Show each line of the data below that has the string "oder" in it.

## Records contained in a dataset
%%

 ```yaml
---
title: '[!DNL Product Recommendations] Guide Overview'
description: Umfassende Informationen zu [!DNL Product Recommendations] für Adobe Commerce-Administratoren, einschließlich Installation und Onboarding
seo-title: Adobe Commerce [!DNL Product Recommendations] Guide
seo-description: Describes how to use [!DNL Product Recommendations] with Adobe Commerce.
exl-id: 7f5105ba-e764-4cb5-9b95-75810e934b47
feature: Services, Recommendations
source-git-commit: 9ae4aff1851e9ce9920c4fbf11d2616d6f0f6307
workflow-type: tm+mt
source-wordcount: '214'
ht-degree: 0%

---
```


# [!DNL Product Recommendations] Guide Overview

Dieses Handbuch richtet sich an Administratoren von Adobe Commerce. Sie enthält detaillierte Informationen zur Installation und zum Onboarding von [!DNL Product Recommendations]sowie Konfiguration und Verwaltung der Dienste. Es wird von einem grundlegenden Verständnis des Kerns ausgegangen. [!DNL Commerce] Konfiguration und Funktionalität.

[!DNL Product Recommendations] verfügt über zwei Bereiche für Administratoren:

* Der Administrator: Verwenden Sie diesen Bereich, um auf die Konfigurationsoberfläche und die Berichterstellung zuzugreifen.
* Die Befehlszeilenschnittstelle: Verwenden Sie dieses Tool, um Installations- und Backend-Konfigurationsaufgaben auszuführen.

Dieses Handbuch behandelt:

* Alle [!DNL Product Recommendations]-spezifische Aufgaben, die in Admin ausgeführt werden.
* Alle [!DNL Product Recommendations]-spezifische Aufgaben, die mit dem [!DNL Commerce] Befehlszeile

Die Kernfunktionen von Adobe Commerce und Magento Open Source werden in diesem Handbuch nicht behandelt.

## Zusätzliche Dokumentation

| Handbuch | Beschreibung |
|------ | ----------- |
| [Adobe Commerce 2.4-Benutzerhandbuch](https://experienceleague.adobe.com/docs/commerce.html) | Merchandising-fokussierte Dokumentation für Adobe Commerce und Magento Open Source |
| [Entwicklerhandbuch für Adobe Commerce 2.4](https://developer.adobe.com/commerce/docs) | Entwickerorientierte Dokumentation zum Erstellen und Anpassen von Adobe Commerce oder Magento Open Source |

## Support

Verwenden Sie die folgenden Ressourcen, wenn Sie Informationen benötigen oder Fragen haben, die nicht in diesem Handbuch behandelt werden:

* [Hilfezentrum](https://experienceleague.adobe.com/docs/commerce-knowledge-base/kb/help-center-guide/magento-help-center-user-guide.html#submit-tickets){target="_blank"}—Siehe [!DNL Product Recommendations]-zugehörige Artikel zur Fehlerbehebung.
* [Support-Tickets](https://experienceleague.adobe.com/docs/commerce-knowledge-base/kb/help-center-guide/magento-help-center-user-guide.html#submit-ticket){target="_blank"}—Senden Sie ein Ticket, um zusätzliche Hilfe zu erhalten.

%%

## SOLUTION TO THIS PROBLEM
| [Entwicklerhandbuch für Adobe Commerce 2.4](https://developer.adobe.com/commerce/docs) | Entwickerorientierte Dokumentation zum Erstellen und Anpassen von Adobe Commerce oder Magento Open Source |
Verwenden Sie die folgenden Ressourcen, wenn Sie Informationen benötigen oder Fragen haben, die nicht in diesem Handbuch behandelt werden:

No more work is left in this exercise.